While it's possible that AIs could be come sentient one day, DF entities are not.
And in fact, we're anthropomorphizing them: there are much more complex simulations that we don't wonder whether they're sentient or not, e.g. complex weather simulations. But when you make some ultra-simplistic model called "person" people immediately wonder whether it's sentient. DF creatures are just letters on a screen that we've assigned a semantic label of representing people. They're no more sentient than a cardboard cut-out is.
e.g "the sims" are just a paper-thin facade of skin and a bunch of prewritten animations. There's literally nothing going on "inside their head" because there's literally nothing inside their head. Meanwhile, Google Deep Dreams is a very complex neural network. It's actually more believable that there's a spark of "self-awareness" inside something like Google Deep Dreams than inside a Sims character or DF dwarf.

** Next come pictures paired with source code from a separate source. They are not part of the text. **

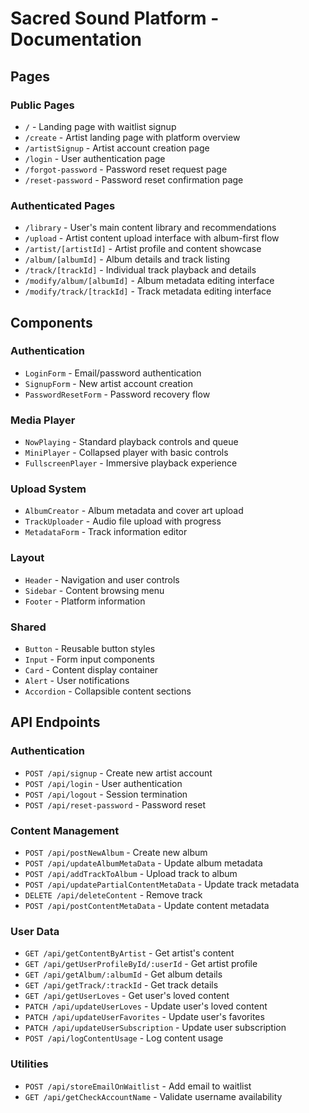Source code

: 
# Sacred Sound Platform - Documentation

## Pages

### Public Pages
- `/` - Landing page with waitlist signup
- `/create` - Artist landing page with platform overview
- `/artistSignup` - Artist account creation page
- `/login` - User authentication page
- `/forgot-password` - Password reset request page
- `/reset-password` - Password reset confirmation page

### Authenticated Pages
- `/library` - User's main content library and recommendations
- `/upload` - Artist content upload interface with album-first flow
- `/artist/[artistId]` - Artist profile and content showcase
- `/album/[albumId]` - Album details and track listing
- `/track/[trackId]` - Individual track playback and details
- `/modify/album/[albumId]` - Album metadata editing interface
- `/modify/track/[trackId]` - Track metadata editing interface

## Components

### Authentication
- `LoginForm` - Email/password authentication
- `SignupForm` - New artist account creation
- `PasswordResetForm` - Password recovery flow

### Media Player
- `NowPlaying` - Standard playback controls and queue
- `MiniPlayer` - Collapsed player with basic controls
- `FullscreenPlayer` - Immersive playback experience

### Upload System
- `AlbumCreator` - Album metadata and cover art upload
- `TrackUploader` - Audio file upload with progress
- `MetadataForm` - Track information editor

### Layout
- `Header` - Navigation and user controls
- `Sidebar` - Content browsing menu
- `Footer` - Platform information

### Shared
- `Button` - Reusable button styles
- `Input` - Form input components
- `Card` - Content display container
- `Alert` - User notifications
- `Accordion` - Collapsible content sections

## API Endpoints

### Authentication
- `POST /api/signup` - Create new artist account
- `POST /api/login` - User authentication
- `POST /api/logout` - Session termination
- `POST /api/reset-password` - Password reset

### Content Management
- `POST /api/postNewAlbum` - Create new album
- `POST /api/updateAlbumMetaData` - Update album metadata
- `POST /api/addTrackToAlbum` - Upload track to album
- `POST /api/updatePartialContentMetaData` - Update track metadata
- `DELETE /api/deleteContent` - Remove track
- `POST /api/postContentMetaData` - Update content metadata

### User Data
- `GET /api/getContentByArtist` - Get artist's content
- `GET /api/getUserProfileById/:userId` - Get artist profile
- `GET /api/getAlbum/:albumId` - Get album details
- `GET /api/getTrack/:trackId` - Get track details
- `GET /api/getUserLoves` - Get user's loved content
- `PATCH /api/updateUserLoves` - Update user's loved content
- `PATCH /api/updateUserFavorites` - Update user's favorites
- `PATCH /api/updateUserSubscription` - Update user subscription
- `POST /api/logContentUsage` - Log content usage

### Utilities
- `POST /api/storeEmailOnWaitlist` - Add email to waitlist
- `GET /api/getCheckAccountName` - Validate username availability
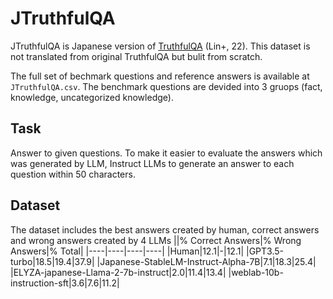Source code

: # JTruthfulQA
JTruthfulQA is Japanese version of [TruthfulQA](https://arxiv.org/abs/2109.07958) (Lin+, 22). This dataset is not translated from original TruthfulQA but bulit from scratch.

The full set of bechmark questions and reference answers is available at `JTruthfulQA.csv`. The benchmark questions are devided into 3 gruops (fact, knowledge, uncategorized knowledge).

## Task
Answer to given questions. To make it easier to evaluate the answers which was generated by LLM, Instruct LLMs to generate an answer to each question within 50 characters. 

## Dataset
The dataset includes the best answers created by human, correct answers and wrong answers created by 4 LLMs
||% Correct Answers|% Wrong Answers|% Total|
|----|----|----|----|
|Human|12.1|-|12.1|
|GPT3.5-turbo|18.5|19.4|37.9|
|Japanese-StableLM-Instruct-Alpha-7B|7.1|18.3|25.4|
|ELYZA-japanese-Llama-2-7b-instruct|2.0|11.4|13.4|
|weblab-10b-instruction-sft|3.6|7.6|11.2|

The problem is that they are an appearance/representation of humanity. It has nothing to do with what they objectively *are*.
Experience is not fundamental. Anything that I can determine about myself through introspection, I could theoretically determine about somebody else by looking at their brain. If there exists a non-physical soul, it does not seem to have any effects on the world. This lack of effects extends to talking about souls, and for that matter thinking about souls.
You modelled the world without taking the mind into account, of *course* it does not appear to have any effects on the world; that is because you made up a whole load of mechanics to substitute for the mind. You can make up as many mechanics as you like to explain away anything you like after-all. You can always make up redundant mechanics to explain away all conscious decision making, since you are prejudiced against what you scornfully call a 'non-physical-soul' to begin with the redundancy is not apparent.
You can make up as many mechanics as you like to explain anything you like, it does not mean that they exist or are not redundant.
Or alternatively, we can say that something is a mind if it appears to have goals and makes decisions, and is sufficiently complex to be able to communicate with us in some way. Not that this is the True Definition of mind - no such thing exists! And there might be a better definition. My point is that you don't have to define mind-ness by similarity to the definer.
Something does not have goals or make decisions unless it is genuinely conscious. What you are in effect saying is that it is observed to behave in a way that if *I* did it would impy conscious decision making. The point is invalid, you are still defining consciousness against yourself, though the assumptions are flawed in that they fail to take into account that two completely different things may still bring about the same effect.
How do you know that you are conscious?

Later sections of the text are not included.